Problem requirements
Report how many lines in the records hold the string "some"; give the number and nothing else.

##############################

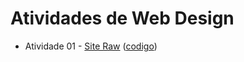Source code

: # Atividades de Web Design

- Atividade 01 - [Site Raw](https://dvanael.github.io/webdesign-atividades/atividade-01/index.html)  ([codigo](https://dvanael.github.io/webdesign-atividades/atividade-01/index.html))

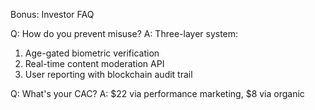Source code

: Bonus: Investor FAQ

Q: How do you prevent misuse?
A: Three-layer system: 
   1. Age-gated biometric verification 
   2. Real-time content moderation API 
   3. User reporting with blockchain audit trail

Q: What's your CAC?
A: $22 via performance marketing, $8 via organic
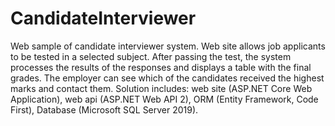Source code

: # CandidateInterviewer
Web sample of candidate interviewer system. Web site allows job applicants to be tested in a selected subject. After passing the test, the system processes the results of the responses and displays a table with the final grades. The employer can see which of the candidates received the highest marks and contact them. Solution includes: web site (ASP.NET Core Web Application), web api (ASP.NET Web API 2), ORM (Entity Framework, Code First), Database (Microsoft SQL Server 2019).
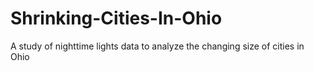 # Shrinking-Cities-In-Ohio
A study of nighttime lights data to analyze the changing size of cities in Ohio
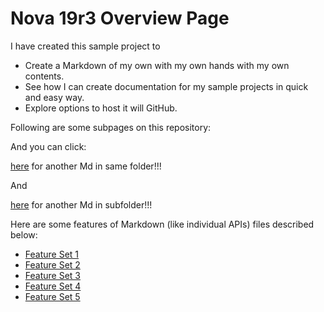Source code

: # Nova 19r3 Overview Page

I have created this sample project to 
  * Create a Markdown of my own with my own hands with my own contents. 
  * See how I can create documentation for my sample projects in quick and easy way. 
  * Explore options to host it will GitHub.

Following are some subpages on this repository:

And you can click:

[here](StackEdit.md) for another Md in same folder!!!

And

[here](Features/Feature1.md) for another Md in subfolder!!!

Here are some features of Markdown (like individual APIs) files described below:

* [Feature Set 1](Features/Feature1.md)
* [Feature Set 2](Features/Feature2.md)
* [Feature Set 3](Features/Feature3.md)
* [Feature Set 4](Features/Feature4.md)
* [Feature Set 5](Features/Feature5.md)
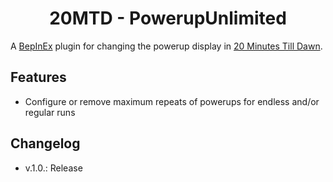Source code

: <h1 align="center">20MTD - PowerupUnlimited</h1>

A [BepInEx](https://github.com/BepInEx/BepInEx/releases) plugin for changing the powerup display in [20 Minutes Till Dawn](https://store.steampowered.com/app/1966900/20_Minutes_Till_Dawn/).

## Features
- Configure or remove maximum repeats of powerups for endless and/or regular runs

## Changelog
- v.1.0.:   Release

##############################

Answer
2